:: Problem description ::
Somewhere below, one line contains "3. What is the purpose" and a later line contains "4. What is the". Output those two lines and everything between them exactly, and nothing else.

*** Block opens ***

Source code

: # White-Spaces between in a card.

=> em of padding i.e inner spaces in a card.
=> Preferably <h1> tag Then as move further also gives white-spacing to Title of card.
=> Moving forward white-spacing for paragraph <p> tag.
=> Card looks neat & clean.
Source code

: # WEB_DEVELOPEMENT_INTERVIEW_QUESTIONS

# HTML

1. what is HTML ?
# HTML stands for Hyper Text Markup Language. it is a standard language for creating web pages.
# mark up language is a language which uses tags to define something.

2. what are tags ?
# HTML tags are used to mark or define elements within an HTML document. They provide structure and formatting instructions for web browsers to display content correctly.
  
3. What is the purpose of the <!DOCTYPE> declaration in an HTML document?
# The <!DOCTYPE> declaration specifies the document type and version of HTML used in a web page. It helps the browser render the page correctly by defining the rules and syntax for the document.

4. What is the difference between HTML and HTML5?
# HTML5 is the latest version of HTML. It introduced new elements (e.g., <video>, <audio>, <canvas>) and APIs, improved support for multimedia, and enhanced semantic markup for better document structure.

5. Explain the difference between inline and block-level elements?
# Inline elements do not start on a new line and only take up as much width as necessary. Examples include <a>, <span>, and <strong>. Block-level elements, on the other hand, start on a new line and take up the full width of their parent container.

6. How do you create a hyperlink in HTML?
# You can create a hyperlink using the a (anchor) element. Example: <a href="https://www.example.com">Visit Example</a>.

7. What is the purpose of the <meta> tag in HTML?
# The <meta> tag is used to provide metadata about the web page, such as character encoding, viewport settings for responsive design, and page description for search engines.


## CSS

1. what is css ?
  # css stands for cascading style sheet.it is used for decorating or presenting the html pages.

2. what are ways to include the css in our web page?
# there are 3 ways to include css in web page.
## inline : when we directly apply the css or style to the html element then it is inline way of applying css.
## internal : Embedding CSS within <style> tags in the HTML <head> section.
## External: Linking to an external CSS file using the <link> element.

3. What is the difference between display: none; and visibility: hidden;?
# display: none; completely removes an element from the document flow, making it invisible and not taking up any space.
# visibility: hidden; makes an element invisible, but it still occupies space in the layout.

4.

*** Block closes ***

:: Expected output ::
3. What is the purpose of the <!DOCTYPE> declaration in an HTML document?
# The <!DOCTYPE> declaration specifies the document type and version of HTML used in a web page. It helps the browser render the page correctly by defining the rules and syntax for the document.

4. What is the difference between HTML and HTML5?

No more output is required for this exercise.